Using googlesheets and mailR packages in R to automate reporting

By Pauline Glikman

Most companies make extensive use of spreadsheets to store, work and share data internally.

One important use is for reporting purposes. If you are an analyst, you are often tasked with reporting sales, service level, or marketing campaign results on a monthly, weekly or even daily basis. Most decision-makers do not pull their own data and are used to seeing and working on this data in spreadsheets. For instance, at Airbnb, I share a weekly summary of our performance in a spreadsheet for my business stakeholders to be able to make data-driven decisions.

For years, Excel has been the main software that allowed people to share internal data. But using Excel for reporting has its drawbacks:

  1. First manually updating data into spreadsheets is time-consuming and takes a large amount of analysts’ time.

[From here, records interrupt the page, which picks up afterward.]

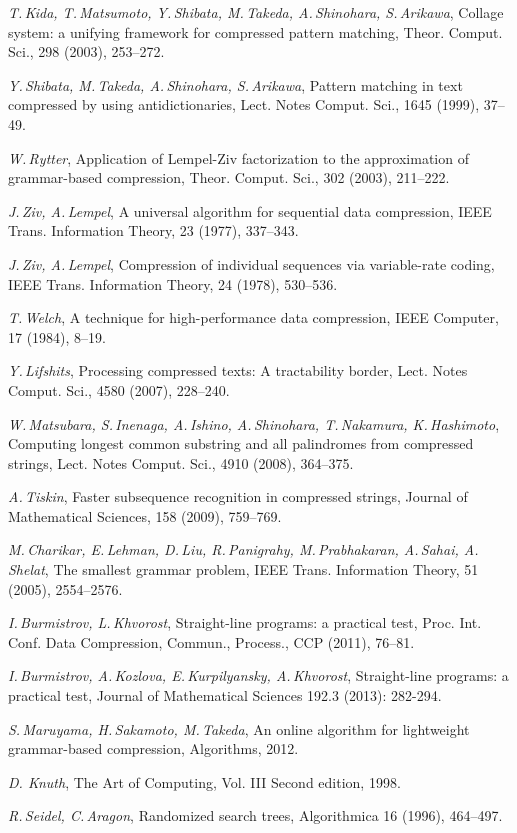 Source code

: \documentclass[14pt]{article}
\begin{document}
\begin{thebibliography}{99}

\textsl{T.\,Kida, T.\,Matsumoto, Y.\,Shibata, M.\,Takeda, A.\,Shinohara, S.\,Arikawa}, Collage system: a unifying
framework for compressed pattern matching, Theor. Comput. Sci., 298 (2003), 253--272.

\textsl{Y.\,Shibata, M.\,Takeda, A.\,Shinohara, S.\,Arikawa}, Pattern matching in text compressed by using
antidictionaries, Lect. Notes Comput. Sci., 1645 (1999), 37--49.

\textsl{W.\,Rytter}, Application of {L}empel-{Z}iv factorization to the approximation of grammar-based compression,
Theor. Comput. Sci., 302 (2003), 211--222.

\textsl{J.\,Ziv, A.\,Lempel}, A universal algorithm for sequential data compression, IEEE Trans. Information Theory, 23 (1977), 337--343.

\textsl{J.\,Ziv, A.\,Lempel}, Compression of individual sequences via variable-rate coding, IEEE Trans. Information Theory, 24 (1978),
530--536.

\textsl{T.\,Welch}, A technique for high-performance data compression, IEEE Computer, 17 (1984), 8--19.

\textsl{Y.\,Lifshits}, Processing compressed texts: A tractability border, Lect. Notes Comput. Sci., 4580 (2007), 228--240.

\textsl{W.\,Matsubara, S.\,Inenaga, A.\,Ishino, A.\,Shinohara, T.\,Nakamura, K.\,Hashimoto}, Computing longest common
substring and all palindromes from compressed strings, Lect. Notes Comput. Sci., 4910 (2008), 364--375.

\textsl{A.\,Tiskin}, Faster subsequence recognition in compressed strings, Journal of Mathematical Sciences, 158 (2009),
759--769.

\textsl{M.\,Charikar, E.\,Lehman,  D.\,Liu, R.\,Panigrahy, M.\,Prabhakaran, A.\,Sahai, A.\,Shelat}, The smallest grammar problem, IEEE
Trans. Information Theory, 51 (2005), 2554--2576.

\textsl{I.\,Burmistrov, L.\,Khvorost}, Straight-line programs: a practical test, Proc. Int. Conf. Data Compression, Commun., Process., CCP
(2011), 76--81.

\textsl{I.\,Burmistrov, A.\,Kozlova, E.\,Kurpilyansky, A.\,Khvorost}, Straight-line programs: a practical test,
Journal of Mathematical Sciences 192.3 (2013): 282-294.

\textsl{S.\,Maruyama, H.\,Sakamoto, M.\,Takeda}, An online algorithm for lightweight grammar-based compression, Algorithms, 2012.

\textsl{D. Knuth}, The Art of Computing, Vol. III Second edition, 1998.

\textsl{R.\,Seidel, C.\,Aragon}, Randomized search trees, Algorithmica 16 (1996), 464--497.

\end{thebibliography}
\end{document}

Before automating much of the reporting I am responsible for, I was often spending well over 30% of my time pulling data from our database, inputting the updated dataset in a spreadsheet and wait until all computations were done.
  2. Manual reporting can lead to errors. Shifting the inputted data by one cell will yield wrong results and will trigger angry emails from decision-makers!
  3. Excel files are shared via emails as attached files. It is not uncommon for multiple versions of the same files to be shared in the organization. This can lead to confusions, miscommunication and loss in efficiency.

With its Google docs suite, Google has solved point 3) by giving anyone the ability to create online collaborative spreadsheets for teams to work on simultaneously, for colleagues to give comments and communicate with one another in one place without having to email different mark-ups back and forth.

This post is about providing solutions to points 1) and 2) to help you reduce the amount of time you spend on reporting.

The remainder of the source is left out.